**Data to use:**
★ ★ ★
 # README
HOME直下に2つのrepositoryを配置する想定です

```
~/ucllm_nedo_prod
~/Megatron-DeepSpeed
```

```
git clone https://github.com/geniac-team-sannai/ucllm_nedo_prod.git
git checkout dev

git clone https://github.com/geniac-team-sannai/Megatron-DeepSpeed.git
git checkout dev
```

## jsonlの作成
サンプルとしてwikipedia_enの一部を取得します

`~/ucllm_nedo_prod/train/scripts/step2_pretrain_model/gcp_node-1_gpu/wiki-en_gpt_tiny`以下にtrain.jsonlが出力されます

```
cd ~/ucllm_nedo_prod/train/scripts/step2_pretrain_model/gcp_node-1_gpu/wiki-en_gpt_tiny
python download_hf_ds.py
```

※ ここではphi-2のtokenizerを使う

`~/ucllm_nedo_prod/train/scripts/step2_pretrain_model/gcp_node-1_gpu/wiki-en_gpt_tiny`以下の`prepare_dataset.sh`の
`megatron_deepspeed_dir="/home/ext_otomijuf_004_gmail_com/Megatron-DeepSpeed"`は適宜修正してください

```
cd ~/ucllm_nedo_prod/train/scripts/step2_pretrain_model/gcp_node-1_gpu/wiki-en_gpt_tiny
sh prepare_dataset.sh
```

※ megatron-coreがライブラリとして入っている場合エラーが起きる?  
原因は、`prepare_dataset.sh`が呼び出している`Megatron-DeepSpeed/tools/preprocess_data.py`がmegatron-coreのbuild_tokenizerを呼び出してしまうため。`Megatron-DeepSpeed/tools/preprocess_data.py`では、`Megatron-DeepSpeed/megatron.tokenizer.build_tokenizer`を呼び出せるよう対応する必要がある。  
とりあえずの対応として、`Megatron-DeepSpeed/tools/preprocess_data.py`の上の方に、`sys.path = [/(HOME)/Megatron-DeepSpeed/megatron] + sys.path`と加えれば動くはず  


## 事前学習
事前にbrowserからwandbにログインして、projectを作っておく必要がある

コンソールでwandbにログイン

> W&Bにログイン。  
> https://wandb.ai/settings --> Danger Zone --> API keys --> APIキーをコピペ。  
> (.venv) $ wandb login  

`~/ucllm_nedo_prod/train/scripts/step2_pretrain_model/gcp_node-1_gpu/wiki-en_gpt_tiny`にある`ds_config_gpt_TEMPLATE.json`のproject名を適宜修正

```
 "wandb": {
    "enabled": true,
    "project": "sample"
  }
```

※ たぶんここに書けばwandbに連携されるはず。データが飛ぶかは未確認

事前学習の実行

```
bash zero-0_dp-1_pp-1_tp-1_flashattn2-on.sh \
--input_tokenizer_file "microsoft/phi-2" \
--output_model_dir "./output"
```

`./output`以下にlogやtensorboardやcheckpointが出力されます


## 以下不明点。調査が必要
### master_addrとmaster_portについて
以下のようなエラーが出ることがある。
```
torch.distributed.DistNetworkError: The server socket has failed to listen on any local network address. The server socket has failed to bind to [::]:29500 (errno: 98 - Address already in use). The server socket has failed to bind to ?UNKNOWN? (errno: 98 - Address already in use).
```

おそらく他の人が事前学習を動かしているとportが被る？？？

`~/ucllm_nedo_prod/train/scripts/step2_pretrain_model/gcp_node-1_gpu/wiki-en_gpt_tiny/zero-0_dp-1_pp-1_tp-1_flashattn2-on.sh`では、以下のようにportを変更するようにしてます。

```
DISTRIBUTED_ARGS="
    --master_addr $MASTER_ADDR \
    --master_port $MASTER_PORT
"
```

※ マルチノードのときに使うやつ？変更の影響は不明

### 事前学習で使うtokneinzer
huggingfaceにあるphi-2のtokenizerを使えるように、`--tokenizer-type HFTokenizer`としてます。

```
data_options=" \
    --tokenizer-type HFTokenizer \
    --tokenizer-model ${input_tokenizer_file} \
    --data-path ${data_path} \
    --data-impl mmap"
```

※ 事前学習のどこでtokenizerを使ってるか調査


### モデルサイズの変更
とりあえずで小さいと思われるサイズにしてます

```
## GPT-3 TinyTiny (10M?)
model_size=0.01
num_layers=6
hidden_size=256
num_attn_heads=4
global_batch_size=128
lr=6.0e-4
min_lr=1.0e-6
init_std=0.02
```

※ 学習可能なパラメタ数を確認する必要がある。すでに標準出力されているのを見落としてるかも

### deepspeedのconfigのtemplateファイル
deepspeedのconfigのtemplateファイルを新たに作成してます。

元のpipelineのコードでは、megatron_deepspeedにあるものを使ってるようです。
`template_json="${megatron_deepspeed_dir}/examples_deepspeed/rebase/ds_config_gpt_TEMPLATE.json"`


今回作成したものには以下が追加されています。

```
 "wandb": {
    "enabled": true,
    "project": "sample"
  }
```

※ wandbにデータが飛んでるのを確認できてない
★ ★ ★
**What is needed:** Retype each line of the data exactly as it reads.

**Solution for this exercise:**
 # README
HOME直下に2つのrepositoryを配置する想定です

```
~/ucllm_nedo_prod
~/Megatron-DeepSpeed
```

```
git clone https://github.com/geniac-team-sannai/ucllm_nedo_prod.git
git checkout dev

git clone https://github.com/geniac-team-sannai/Megatron-DeepSpeed.git
git checkout dev
```

## jsonlの作成
サンプルとしてwikipedia_enの一部を取得します

`~/ucllm_nedo_prod/train/scripts/step2_pretrain_model/gcp_node-1_gpu/wiki-en_gpt_tiny`以下にtrain.jsonlが出力されます

```
cd ~/ucllm_nedo_prod/train/scripts/step2_pretrain_model/gcp_node-1_gpu/wiki-en_gpt_tiny
python download_hf_ds.py
```

※ ここではphi-2のtokenizerを使う

`~/ucllm_nedo_prod/train/scripts/step2_pretrain_model/gcp_node-1_gpu/wiki-en_gpt_tiny`以下の`prepare_dataset.sh`の
`megatron_deepspeed_dir="/home/ext_otomijuf_004_gmail_com/Megatron-DeepSpeed"`は適宜修正してください

```
cd ~/ucllm_nedo_prod/train/scripts/step2_pretrain_model/gcp_node-1_gpu/wiki-en_gpt_tiny
sh prepare_dataset.sh
```

※ megatron-coreがライブラリとして入っている場合エラーが起きる?  
原因は、`prepare_dataset.sh`が呼び出している`Megatron-DeepSpeed/tools/preprocess_data.py`がmegatron-coreのbuild_tokenizerを呼び出してしまうため。`Megatron-DeepSpeed/tools/preprocess_data.py`では、`Megatron-DeepSpeed/megatron.tokenizer.build_tokenizer`を呼び出せるよう対応する必要がある。  
とりあえずの対応として、`Megatron-DeepSpeed/tools/preprocess_data.py`の上の方に、`sys.path = [/(HOME)/Megatron-DeepSpeed/megatron] + sys.path`と加えれば動くはず  


## 事前学習
事前にbrowserからwandbにログインして、projectを作っておく必要がある

コンソールでwandbにログイン

> W&Bにログイン。  
> https://wandb.ai/settings --> Danger Zone --> API keys --> APIキーをコピペ。  
> (.venv) $ wandb login  

`~/ucllm_nedo_prod/train/scripts/step2_pretrain_model/gcp_node-1_gpu/wiki-en_gpt_tiny`にある`ds_config_gpt_TEMPLATE.json`のproject名を適宜修正

```
 "wandb": {
    "enabled": true,
    "project": "sample"
  }
```

※ たぶんここに書けばwandbに連携されるはず。データが飛ぶかは未確認

事前学習の実行

```
bash zero-0_dp-1_pp-1_tp-1_flashattn2-on.sh \
--input_tokenizer_file "microsoft/phi-2" \
--output_model_dir "./output"
```

`./output`以下にlogやtensorboardやcheckpointが出力されます


## 以下不明点。調査が必要
### master_addrとmaster_portについて
以下のようなエラーが出ることがある。
```
torch.distributed.DistNetworkError: The server socket has failed to listen on any local network address. The server socket has failed to bind to [::]:29500 (errno: 98 - Address already in use). The server socket has failed to bind to ?UNKNOWN? (errno: 98 - Address already in use).
```

おそらく他の人が事前学習を動かしているとportが被る？？？

`~/ucllm_nedo_prod/train/scripts/step2_pretrain_model/gcp_node-1_gpu/wiki-en_gpt_tiny/zero-0_dp-1_pp-1_tp-1_flashattn2-on.sh`では、以下のようにportを変更するようにしてます。

```
DISTRIBUTED_ARGS="
    --master_addr $MASTER_ADDR \
    --master_port $MASTER_PORT
"
```

※ マルチノードのときに使うやつ？変更の影響は不明

### 事前学習で使うtokneinzer
huggingfaceにあるphi-2のtokenizerを使えるように、`--tokenizer-type HFTokenizer`としてます。

```
data_options=" \
    --tokenizer-type HFTokenizer \
    --tokenizer-model ${input_tokenizer_file} \
    --data-path ${data_path} \
    --data-impl mmap"
```

※ 事前学習のどこでtokenizerを使ってるか調査


### モデルサイズの変更
とりあえずで小さいと思われるサイズにしてます

```
## GPT-3 TinyTiny (10M?)
model_size=0.01
num_layers=6
hidden_size=256
num_attn_heads=4
global_batch_size=128
lr=6.0e-4
min_lr=1.0e-6
init_std=0.02
```

※ 学習可能なパラメタ数を確認する必要がある。すでに標準出力されているのを見落としてるかも

### deepspeedのconfigのtemplateファイル
deepspeedのconfigのtemplateファイルを新たに作成してます。

元のpipelineのコードでは、megatron_deepspeedにあるものを使ってるようです。
`template_json="${megatron_deepspeed_dir}/examples_deepspeed/rebase/ds_config_gpt_TEMPLATE.json"`


今回作成したものには以下が追加されています。

```
 "wandb": {
    "enabled": true,
    "project": "sample"
  }
```

※ wandbにデータが飛んでるのを確認できてない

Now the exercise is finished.